Scheer also noted that “so many other parties start off these debates by excluding anyone who has an alternative view. You’re not even allowed to hold certain view in the Liberal Party, in the NDP.”

By contrast, the Tories say: “Buy a membership go to your EDA, get elected as a delegate, come to the convention, have your fight, have your say, and then respect the result,” he said. “And I think that’s what we saw.”

Conservative policy on abortion

But others saw something less by-the-book — including REAL Women and delegate to the Vancouver convention Cecilia Forsyth.

The Conservative Party Policy Declaration now reads: “A Conservative government will not support any legislation to regulate abortion.”

A resolution to delete that policy from the books “passed at the different riding levels, and it had one of the highest rankings at the Ideas Lab, which should have meant it would automatically go to the Vancouver convention,” Forsyth told LifeSiteNews.

But as The Interim’s Tuns reported shortly before the convention, the party’s interim leader Rona Ambrose advised the policy committee to nix that resolution, allegedly because it could negatively affect the leadership race.

Tuns also reported that the policy committee asked Calgary MP Michelle Rempel, formerly Stephen Harper’s representative on that body, for advice, and Rempel, an advocate for abortion, also told the committee to bury the grassroots-supported pro-life resolution.

Deleting that policy would have effectively made the Conservative Party Policy Declaration silent, and therefore neutral, on the issue of abortion legislation, the same way it is now neutral on marriage, argued Forsyth.

Free your policy

She supported a “Free Your Policy” constitutional amendment from the floor, which called for resolutions with 100 votes from 100 of the 338 constituencies to make it to the convention floor, circumventing the policy committee. That amendment was voted down 249 to 196 in the break-out sessions.

Mahon points out that “social conservatives had a number of victories at the Conservative convention. For the first time ever, the Party condemns a form of abortion by name as abortion” in its resolution on sex-selection abortion as discrimination against women.

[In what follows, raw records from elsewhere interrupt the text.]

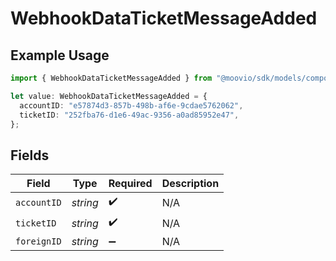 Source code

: # WebhookDataTicketMessageAdded

## Example Usage

```typescript
import { WebhookDataTicketMessageAdded } from "@moovio/sdk/models/components";

let value: WebhookDataTicketMessageAdded = {
  accountID: "e57874d3-857b-498b-af6e-9cdae5762062",
  ticketID: "252fba76-d1e6-49ac-9356-a0ad85952e47",
};
```

## Fields

| Field              | Type               | Required           | Description        |
| ------------------ | ------------------ | ------------------ | ------------------ |
| `accountID`        | *string*           | :heavy_check_mark: | N/A                |
| `ticketID`         | *string*           | :heavy_check_mark: | N/A                |
| `foreignID`        | *string*           | :heavy_minus_sign: | N/A                |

And the Conservative Party constitution “now explicitly upholds ‘a belief in the value and dignity of all human life’,” he said.

“Overall, we won more than we lost,” Forsyth agreed, “but the two losses were big losses: the one on marriage and the ‘Free your Policy’ amendment.”

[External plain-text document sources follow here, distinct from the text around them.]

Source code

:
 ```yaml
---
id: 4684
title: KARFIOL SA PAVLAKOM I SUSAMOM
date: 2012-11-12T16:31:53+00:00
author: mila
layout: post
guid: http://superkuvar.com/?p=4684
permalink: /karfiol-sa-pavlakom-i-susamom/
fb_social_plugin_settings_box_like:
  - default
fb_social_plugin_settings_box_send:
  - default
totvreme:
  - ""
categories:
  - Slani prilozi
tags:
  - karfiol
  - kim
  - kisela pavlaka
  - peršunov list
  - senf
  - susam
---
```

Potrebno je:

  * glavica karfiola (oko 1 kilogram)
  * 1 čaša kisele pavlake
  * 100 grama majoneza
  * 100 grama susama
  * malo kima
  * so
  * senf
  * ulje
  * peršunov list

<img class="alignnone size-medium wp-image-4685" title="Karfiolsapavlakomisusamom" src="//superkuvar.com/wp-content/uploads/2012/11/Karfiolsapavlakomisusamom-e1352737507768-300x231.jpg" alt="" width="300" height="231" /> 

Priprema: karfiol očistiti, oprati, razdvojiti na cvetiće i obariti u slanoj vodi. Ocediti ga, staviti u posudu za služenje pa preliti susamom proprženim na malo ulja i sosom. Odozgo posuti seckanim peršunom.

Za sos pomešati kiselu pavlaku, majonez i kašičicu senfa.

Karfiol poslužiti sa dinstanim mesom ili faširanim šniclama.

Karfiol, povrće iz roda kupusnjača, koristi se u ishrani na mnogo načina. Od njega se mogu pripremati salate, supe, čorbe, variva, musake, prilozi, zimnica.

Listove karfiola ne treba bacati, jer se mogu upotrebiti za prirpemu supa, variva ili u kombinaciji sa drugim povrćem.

While it is true that the Conservative Party did not endorse same-sex “marriage,” the definition of marriage as between one man and one woman “is the basic foundational principle of society and culture,” Forsyth told LifeSiteNews, adding that people told her they would leave the party because the policy defining marriage was deleted.

“I think that, especially coming from Jason, is the biggest shock of all,” Forsyth said. “In my mind, why can’t we recognize this historical, universal definition of marriage?”